# 97 Lincoln towncar Double Din Stereo Install



## Caddylac

Just bought a Eclipse avn5510, am trying to install it in my lincoln but the vents in the back hit it, is there anone on here who can help me out with what to do, Thanks


----------



## Caddylac

?????????????????????Nobody :uh:


----------



## badcayne

how far out does the stereo stick out when it hits the vents?


----------



## Caddylac

Halfways at least, i found out in another topic that you have to trim the vents to make them thinner, then use silicone to put it back together


----------



## badcayne

or a use a heat gun to heat up the vents and mold them as need be.


----------



## Caddylac

Cool, that might work too, Thanks.
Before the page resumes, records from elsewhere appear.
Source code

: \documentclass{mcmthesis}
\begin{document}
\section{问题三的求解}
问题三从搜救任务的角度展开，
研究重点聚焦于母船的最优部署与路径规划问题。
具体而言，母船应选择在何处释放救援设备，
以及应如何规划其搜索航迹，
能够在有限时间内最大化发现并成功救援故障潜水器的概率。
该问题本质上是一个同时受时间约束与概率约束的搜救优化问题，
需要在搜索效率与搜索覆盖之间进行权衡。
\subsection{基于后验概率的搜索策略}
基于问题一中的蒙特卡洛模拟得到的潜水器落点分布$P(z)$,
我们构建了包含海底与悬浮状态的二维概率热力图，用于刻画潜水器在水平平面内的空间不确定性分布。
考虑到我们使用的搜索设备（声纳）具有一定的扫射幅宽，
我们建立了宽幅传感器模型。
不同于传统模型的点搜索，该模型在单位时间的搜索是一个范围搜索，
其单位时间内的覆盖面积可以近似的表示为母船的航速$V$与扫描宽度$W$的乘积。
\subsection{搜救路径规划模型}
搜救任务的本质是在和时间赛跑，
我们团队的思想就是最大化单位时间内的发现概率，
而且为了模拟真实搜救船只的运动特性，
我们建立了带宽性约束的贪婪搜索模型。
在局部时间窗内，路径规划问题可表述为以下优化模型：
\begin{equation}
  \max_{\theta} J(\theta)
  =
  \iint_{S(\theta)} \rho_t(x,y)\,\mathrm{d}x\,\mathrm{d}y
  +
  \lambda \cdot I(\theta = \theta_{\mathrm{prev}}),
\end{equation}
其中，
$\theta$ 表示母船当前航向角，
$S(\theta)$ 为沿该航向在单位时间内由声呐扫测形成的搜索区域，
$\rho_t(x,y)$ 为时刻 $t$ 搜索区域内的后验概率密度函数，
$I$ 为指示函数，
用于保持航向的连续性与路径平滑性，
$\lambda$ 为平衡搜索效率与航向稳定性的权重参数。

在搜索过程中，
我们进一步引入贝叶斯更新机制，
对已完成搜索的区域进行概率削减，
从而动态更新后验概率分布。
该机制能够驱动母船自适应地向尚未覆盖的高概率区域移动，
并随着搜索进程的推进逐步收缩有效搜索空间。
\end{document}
I just want to install it, it looks sick!


----------



## RALPH_DOGG

check this out...


----------



## cl1965ss

> _Originally posted by badcayne_@Feb 4 2009, 09:14 PM~12908474
> *or a use a heat gun to heat up the vents and mold them as need be.
> *


THIS WORKS WELL, JUST HEAT UP THE VENT AREA REALLY HOT. WHAT I USE TO MOLD IT IS A PIECE OF WOOD THE SAME SIZE AS THE RADIO AND ATACH A HANDLE TO IT GET LEVERAGE. YOU MAY HAVE TO REAPEAT THIS A FEW TIMES. GOOD LUCK.


----------



## WhitePapi2006

NO WANTING TO JACK YOUR THREAD HOMIE BUT I HAVE THAT QUESTION TO I AM BOUT TO PUT A DOUBLE DIN TV IN MY 2000 GRAND MARQUIS AND I WAS WONDERING IF IT WILL HIT THE VENTS IN THE BACK???


----------



## RALPH_DOGG

> _Originally posted by WhitePapi2006_@Feb 8 2009, 05:43 PM~12942834
> *NO WANTING TO JACK YOUR THREAD HOMIE BUT I HAVE THAT QUESTION TO I AM BOUT TO PUT A DOUBLE DIN TV IN MY 2000 GRAND MARQUIS AND I WAS WONDERING IF IT WILL HIT THE VENTS IN THE BACK???
> *


yes...the brains for these decks are in the rear (if you have the premium sound anyways) thats why you have to run those long ass harnress when you buy an atermarket...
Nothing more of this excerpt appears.